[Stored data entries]
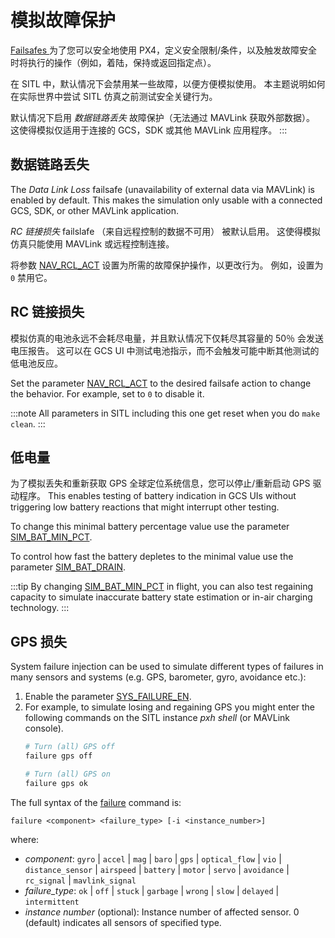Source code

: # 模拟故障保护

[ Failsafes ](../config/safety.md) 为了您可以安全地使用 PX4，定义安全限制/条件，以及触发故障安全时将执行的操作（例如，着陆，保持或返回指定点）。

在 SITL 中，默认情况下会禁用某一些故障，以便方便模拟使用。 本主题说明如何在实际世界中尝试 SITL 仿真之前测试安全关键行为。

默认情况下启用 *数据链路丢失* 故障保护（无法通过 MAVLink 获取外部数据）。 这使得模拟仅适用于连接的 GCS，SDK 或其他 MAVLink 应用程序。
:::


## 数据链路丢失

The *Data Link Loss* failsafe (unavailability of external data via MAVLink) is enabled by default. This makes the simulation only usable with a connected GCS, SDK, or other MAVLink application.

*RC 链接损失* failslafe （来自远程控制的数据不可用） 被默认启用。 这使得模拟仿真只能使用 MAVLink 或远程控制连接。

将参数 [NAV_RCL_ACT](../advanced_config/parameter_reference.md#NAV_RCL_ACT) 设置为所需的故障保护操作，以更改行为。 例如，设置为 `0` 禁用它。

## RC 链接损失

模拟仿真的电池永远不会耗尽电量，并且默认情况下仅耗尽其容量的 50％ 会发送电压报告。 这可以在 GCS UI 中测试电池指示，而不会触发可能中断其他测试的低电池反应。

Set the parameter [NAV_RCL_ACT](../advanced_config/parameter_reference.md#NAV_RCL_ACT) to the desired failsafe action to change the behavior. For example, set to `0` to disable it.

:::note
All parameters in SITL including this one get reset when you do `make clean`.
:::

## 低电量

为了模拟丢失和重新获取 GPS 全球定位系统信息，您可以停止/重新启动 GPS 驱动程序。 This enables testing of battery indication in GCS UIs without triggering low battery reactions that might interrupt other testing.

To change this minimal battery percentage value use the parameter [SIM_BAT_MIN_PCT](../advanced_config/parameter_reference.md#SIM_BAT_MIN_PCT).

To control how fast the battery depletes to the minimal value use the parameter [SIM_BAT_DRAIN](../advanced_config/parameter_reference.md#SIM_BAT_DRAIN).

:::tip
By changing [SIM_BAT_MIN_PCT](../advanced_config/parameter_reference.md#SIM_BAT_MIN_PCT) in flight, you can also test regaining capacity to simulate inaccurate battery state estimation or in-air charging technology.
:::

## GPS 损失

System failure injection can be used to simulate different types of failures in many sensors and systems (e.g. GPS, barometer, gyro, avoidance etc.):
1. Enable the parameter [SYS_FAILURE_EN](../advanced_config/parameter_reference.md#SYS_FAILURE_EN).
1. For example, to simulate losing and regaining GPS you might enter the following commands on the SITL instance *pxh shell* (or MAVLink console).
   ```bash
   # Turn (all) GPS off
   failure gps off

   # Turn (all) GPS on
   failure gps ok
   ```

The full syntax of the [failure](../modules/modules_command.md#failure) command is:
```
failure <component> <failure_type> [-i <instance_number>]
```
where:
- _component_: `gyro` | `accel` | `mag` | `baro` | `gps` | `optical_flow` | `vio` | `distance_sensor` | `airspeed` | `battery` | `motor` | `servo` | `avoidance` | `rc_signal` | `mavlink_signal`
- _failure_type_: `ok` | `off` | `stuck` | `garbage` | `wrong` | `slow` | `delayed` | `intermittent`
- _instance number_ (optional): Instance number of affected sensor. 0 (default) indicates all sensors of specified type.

ASSIGNED TASK.
After dropping the pictures, reproduce exactly the lines from the first line of the entries through the line containing "To change this", both included.

ANSWER TO THIS PROBLEM.
Source code

: # 模拟故障保护

[ Failsafes ](../config/safety.md) 为了您可以安全地使用 PX4，定义安全限制/条件，以及触发故障安全时将执行的操作（例如，着陆，保持或返回指定点）。

在 SITL 中，默认情况下会禁用某一些故障，以便方便模拟使用。 本主题说明如何在实际世界中尝试 SITL 仿真之前测试安全关键行为。

默认情况下启用 *数据链路丢失* 故障保护（无法通过 MAVLink 获取外部数据）。 这使得模拟仅适用于连接的 GCS，SDK 或其他 MAVLink 应用程序。
:::


## 数据链路丢失

The *Data Link Loss* failsafe (unavailability of external data via MAVLink) is enabled by default. This makes the simulation only usable with a connected GCS, SDK, or other MAVLink application.

*RC 链接损失* failslafe （来自远程控制的数据不可用） 被默认启用。 这使得模拟仿真只能使用 MAVLink 或远程控制连接。

将参数 [NAV_RCL_ACT](../advanced_config/parameter_reference.md#NAV_RCL_ACT) 设置为所需的故障保护操作，以更改行为。 例如，设置为 `0` 禁用它。

## RC 链接损失

模拟仿真的电池永远不会耗尽电量，并且默认情况下仅耗尽其容量的 50％ 会发送电压报告。 这可以在 GCS UI 中测试电池指示，而不会触发可能中断其他测试的低电池反应。

Set the parameter [NAV_RCL_ACT](../advanced_config/parameter_reference.md#NAV_RCL_ACT) to the desired failsafe action to change the behavior. For example, set to `0` to disable it.

:::note
All parameters in SITL including this one get reset when you do `make clean`.
:::

## 低电量

为了模拟丢失和重新获取 GPS 全球定位系统信息，您可以停止/重新启动 GPS 驱动程序。 This enables testing of battery indication in GCS UIs without triggering low battery reactions that might interrupt other testing.

To change this minimal battery percentage value use the parameter [SIM_BAT_MIN_PCT](../advanced_config/parameter_reference.md#SIM_BAT_MIN_PCT).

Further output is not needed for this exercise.